#### THE TASK:
Which lines in the listing below contain "codul"? Copy each of them.

#### INFORMATION:
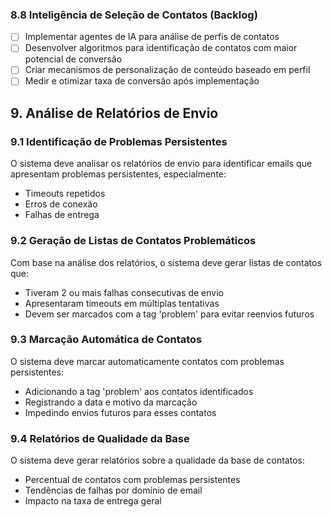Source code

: ### 8.8 Inteligência de Seleção de Contatos (Backlog)
- [ ] Implementar agentes de IA para análise de perfis de contatos
- [ ] Desenvolver algoritmos para identificação de contatos com maior potencial de conversão
- [ ] Criar mecanismos de personalização de conteúdo baseado em perfil
- [ ] Medir e otimizar taxa de conversão após implementação

## 9. Análise de Relatórios de Envio

### 9.1 Identificação de Problemas Persistentes
O sistema deve analisar os relatórios de envio para identificar emails que apresentam problemas persistentes, especialmente:
- Timeouts repetidos
- Erros de conexão
- Falhas de entrega

### 9.2 Geração de Listas de Contatos Problemáticos
Com base na análise dos relatórios, o sistema deve gerar listas de contatos que:
- Tiveram 2 ou mais falhas consecutivas de envio
- Apresentaram timeouts em múltiplas tentativas
- Devem ser marcados com a tag 'problem' para evitar reenvios futuros

### 9.3 Marcação Automática de Contatos
O sistema deve marcar automaticamente contatos com problemas persistentes:
- Adicionando a tag 'problem' aos contatos identificados
- Registrando a data e motivo da marcação
- Impedindo envios futuros para esses contatos

### 9.4 Relatórios de Qualidade da Base
O sistema deve gerar relatórios sobre a qualidade da base de contatos:
- Percentual de contatos com problemas persistentes
- Tendências de falhas por domínio de email
- Impacto na taxa de entrega geral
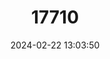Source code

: ---
title: "17710"
category: "Myzopsetta ferruginea"
draft: false
date: 2024-02-22 13:03:50
languages:
  English: ["Yellowtail Flounder"]
---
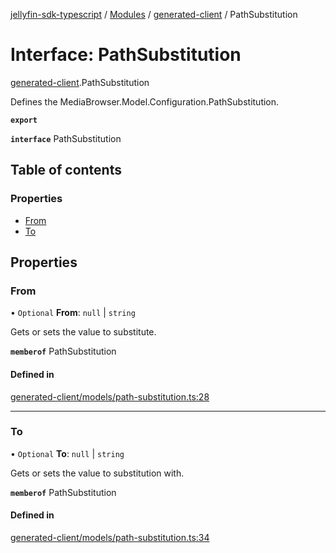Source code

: [jellyfin-sdk-typescript](../README.md) / [Modules](../modules.md) / [generated-client](../modules/generated_client.md) / PathSubstitution

# Interface: PathSubstitution

[generated-client](../modules/generated_client.md).PathSubstitution

Defines the MediaBrowser.Model.Configuration.PathSubstitution.

**`export`**

**`interface`** PathSubstitution

## Table of contents

### Properties

- [From](generated_client.PathSubstitution.md#from)
- [To](generated_client.PathSubstitution.md#to)

## Properties

### From

• `Optional` **From**: ``null`` \| `string`

Gets or sets the value to substitute.

**`memberof`** PathSubstitution

#### Defined in

[generated-client/models/path-substitution.ts:28](https://github.com/thornbill/jellyfin-sdk-typescript/blob/c0c5b18/src/generated-client/models/path-substitution.ts#L28)

___

### To

• `Optional` **To**: ``null`` \| `string`

Gets or sets the value to substitution with.

**`memberof`** PathSubstitution

#### Defined in

[generated-client/models/path-substitution.ts:34](https://github.com/thornbill/jellyfin-sdk-typescript/blob/c0c5b18/src/generated-client/models/path-substitution.ts#L34)
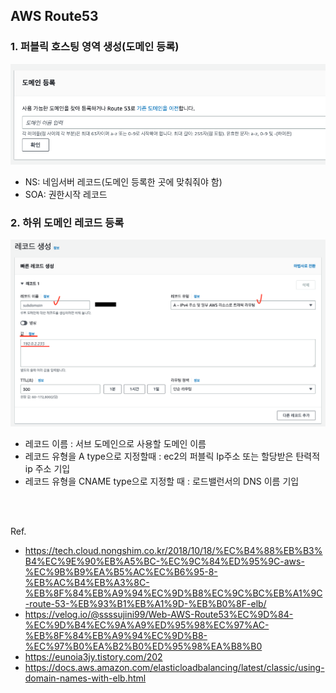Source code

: ## AWS Route53

### 1. 퍼블릭 호스팅 영역 생성(도메인 등록)
<p><img src="image/route53/2023-08-16 route53 hosting.png" alt=""/></p>

- NS: 네임서버 레코드(도메인 등록한 곳에 맞춰줘야 함)
- SOA: 권한시작 레코드


### 2. 하위 도메인 레코드 등록
<p><img src="image/route53/2023-08-16 route53 record.png" alt=""/></p>

- 레코드 이름 : 서브 도메인으로 사용할 도메인 이름
- 레코드 유형을 A type으로 지정할때 : ec2의 퍼블릭 Ip주소 또는 할당받은 탄력적 ip 주소 기입
- 레코드 유형을 CNAME type으로 지정할 때 : 로드밸런서의 DNS 이름 기입


<br><br>



Ref. 
- https://tech.cloud.nongshim.co.kr/2018/10/18/%EC%B4%88%EB%B3%B4%EC%9E%90%EB%A5%BC-%EC%9C%84%ED%95%9C-aws-%EC%9B%B9%EA%B5%AC%EC%B6%95-8-%EB%AC%B4%EB%A3%8C-%EB%8F%84%EB%A9%94%EC%9D%B8%EC%9C%BC%EB%A1%9C-route-53-%EB%93%B1%EB%A1%9D-%EB%B0%8F-elb/
- https://velog.io/@ssssujini99/Web-AWS-Route53%EC%9D%84-%EC%9D%B4%EC%9A%A9%ED%95%98%EC%97%AC-%EB%8F%84%EB%A9%94%EC%9D%B8-%EC%97%B0%EA%B2%B0%ED%95%98%EA%B8%B0
- https://eunoia3jy.tistory.com/202
- https://docs.aws.amazon.com/elasticloadbalancing/latest/classic/using-domain-names-with-elb.html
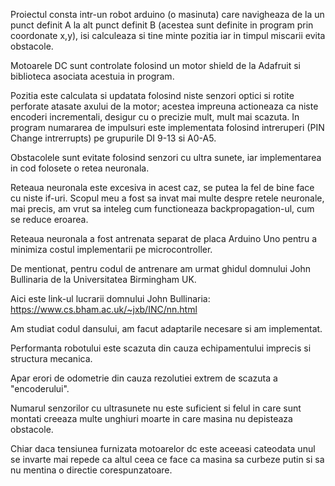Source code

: Proiectul consta intr-un robot arduino (o masinuta) care navigheaza de la un punct definit A la alt punct definit B (acestea sunt definite in program prin coordonate x,y), isi calculeaza si tine minte pozitia iar in timpul miscarii evita obstacole.

Motoarele DC sunt controlate folosind un motor shield de la Adafruit si biblioteca asociata acestuia in program.

Pozitia este calculata si updatata folosind niste senzori optici si rotite perforate atasate axului de la motor; acestea impreuna actioneaza ca niste encoderi incrementali, desigur cu o precizie mult, mult mai scazuta. In program numararea de impulsuri este implementata folosind intreruperi (PIN Change intrerrupts) pe grupurile DI 9-13 si A0-A5.

Obstacolele sunt evitate folosind senzori cu ultra sunete, iar implementarea in cod folosete o retea neuronala.

Reteaua neuronala este excesiva in acest caz, se putea la fel de bine face cu niste if-uri. Scopul meu a fost sa invat mai multe despre retele neuronale, mai precis, am vrut sa inteleg cum functioneaza backpropagation-ul, cum se reduce eroarea.

Reteaua neuronala a fost antrenata separat de placa Arduino Uno pentru a minimiza costul implementarii pe microcontroller.

De mentionat, pentru codul de antrenare am urmat ghidul domnului John Bullinaria de la Universitatea Birmingham UK.

Aici este link-ul lucrarii domnului John Bullinaria: https://www.cs.bham.ac.uk/~jxb/INC/nn.html

Am studiat codul dansului, am facut adaptarile necesare si am implementat.

Performanta robotului este scazuta din cauza echipamentului imprecis si structura mecanica.

Apar erori de odometrie din cauza rezolutiei extrem de scazuta a "encoderului".

Numarul senzorilor cu ultrasunete nu este suficient si felul in care sunt montati creeaza multe unghiuri moarte in care masina nu depisteaza obstacole.

Chiar daca tensiunea furnizata motoarelor dc este aceeasi cateodata unul se invarte mai repede ca altul ceea ce face ca masina sa curbeze putin si sa nu mentina o directie corespunzatoare.
                                              

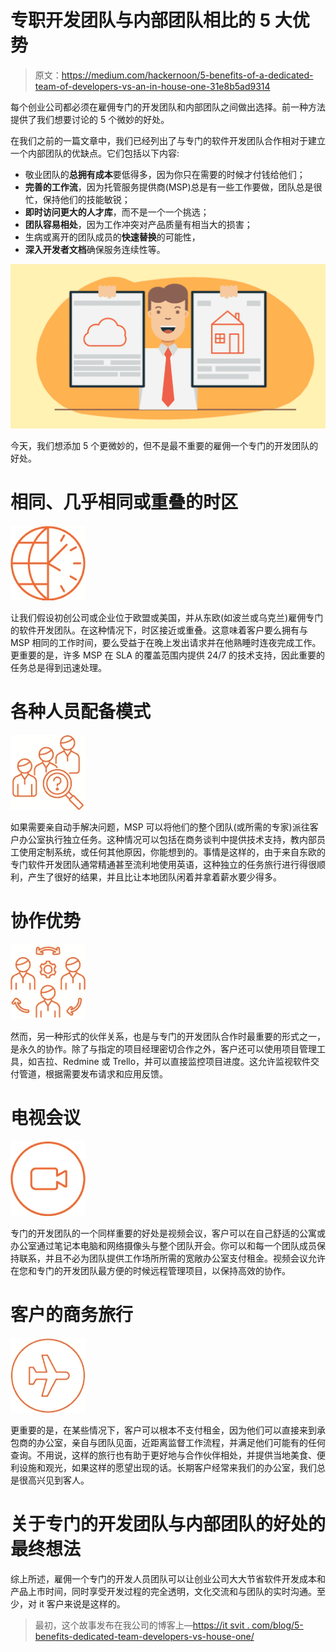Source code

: # 专职开发团队与内部团队相比的 5 大优势

> 原文：<https://medium.com/hackernoon/5-benefits-of-a-dedicated-team-of-developers-vs-an-in-house-one-31e8b5ad9314>

每个创业公司都必须在雇佣专门的开发团队和内部团队之间做出选择。前一种方法提供了我们想要讨论的 5 个微妙的好处。

在我们之前的一篇文章中，我们已经列出了与专门的软件开发团队合作相对于建立一个内部团队的优缺点。它们包括以下内容:

*   敬业团队的**总拥有成本**要低得多，因为你只在需要的时候才付钱给他们；
*   **完善的工作流**，因为托管服务提供商(MSP)总是有一些工作要做，团队总是很忙，保持他们的技能敏锐；
*   **即时访问更大的人才库**，而不是一个一个挑选；
*   **团队容易相处**，因为工作冲突对产品质量有相当大的损害；
*   生病或离开的团队成员的**快速替换**的可能性，
*   **深入开发者文档**确保服务连续性等。

![](img/a2da498fbdd41edfa1bf757bf81431ee.png)

今天，我们想添加 5 个更微妙的，但不是最不重要的雇佣一个专门的开发团队的好处。

# 相同、几乎相同或重叠的时区

![](img/2af246c135b22b80352d57299aaeb1a4.png)

让我们假设初创公司或企业位于欧盟或美国，并从东欧(如波兰或乌克兰)雇佣专门的软件开发团队。在这种情况下，时区接近或重叠。这意味着客户要么拥有与 MSP 相同的工作时间，要么受益于在晚上发出请求并在他熟睡时连夜完成工作。更重要的是，许多 MSP 在 SLA 的覆盖范围内提供 24/7 的技术支持，因此重要的任务总是得到迅速处理。

# **各种人员配备模式**

![](img/eb8602031208d4693572c8071e5ee70f.png)

如果需要亲自动手解决问题，MSP 可以将他们的整个团队(或所需的专家)派往客户办公室执行独立任务。这种情况可以包括在商务谈判中提供技术支持，教内部员工使用定制系统，或任何其他原因，你能想到的。事情是这样的，由于来自东欧的专门软件开发团队通常精通甚至流利地使用英语，这种独立的任务旅行进行得很顺利，产生了很好的结果，并且比让本地团队闲着并拿着薪水要少得多。

# 协作优势

![](img/087f9ad4fd0c7c16619da5dcb51bcf9a.png)

然而，另一种形式的伙伴关系，也是与专门的开发团队合作时最重要的形式之一，是永久的协作。除了与指定的项目经理密切合作之外，客户还可以使用项目管理工具，如吉拉、Redmine 或 Trello，并可以直接监控项目进度。这允许监视软件交付管道，根据需要发布请求和应用反馈。

# 电视会议

![](img/88412d40c537ebbaaca6350ba38b579a.png)

专门的开发团队的一个同样重要的好处是视频会议，客户可以在自己舒适的公寓或办公室通过笔记本电脑和网络摄像头与整个团队开会。你可以和每一个团队成员保持联系，并且不必为团队提供工作场所所需的宽敞办公室支付租金。视频会议允许在您和专门的开发团队最方便的时候远程管理项目，以保持高效的协作。

# 客户的商务旅行

![](img/ff8472cd206c88c7916dc76aaa2d3764.png)

更重要的是，在某些情况下，客户可以根本不支付租金，因为他们可以直接来到承包商的办公室，亲自与团队见面，近距离监督工作流程，并满足他们可能有的任何查询。不用说，这样的旅行也有助于更好地与合作伙伴相处，并提供当地美食、便利设施和观光，如果这样的愿望出现的话。长期客户经常来我们的办公室，我们总是很高兴见到客人。

# 关于专门的开发团队与内部团队的好处的最终想法

综上所述，雇佣一个专门的开发人员团队可以让创业公司大大节省软件开发成本和产品上市时间，同时享受开发过程的完全透明，文化交流和与团队的实时沟通。至少，对 it 客户来说是这样的。

> 最初，这个故事发布在我公司的博客上—[https://it svit . com/blog/5-benefits-dedicated-team-developers-vs-house-one/](https://itsvit.com/blog/5-benefits-dedicated-team-developers-vs-house-one/)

#### FINAL ANSWER:
De mentionat, pentru codul de antrenare am urmat ghidul domnului John Bullinaria de la Universitatea Birmingham UK.
Am studiat codul dansului, am facut adaptarile necesare si am implementat.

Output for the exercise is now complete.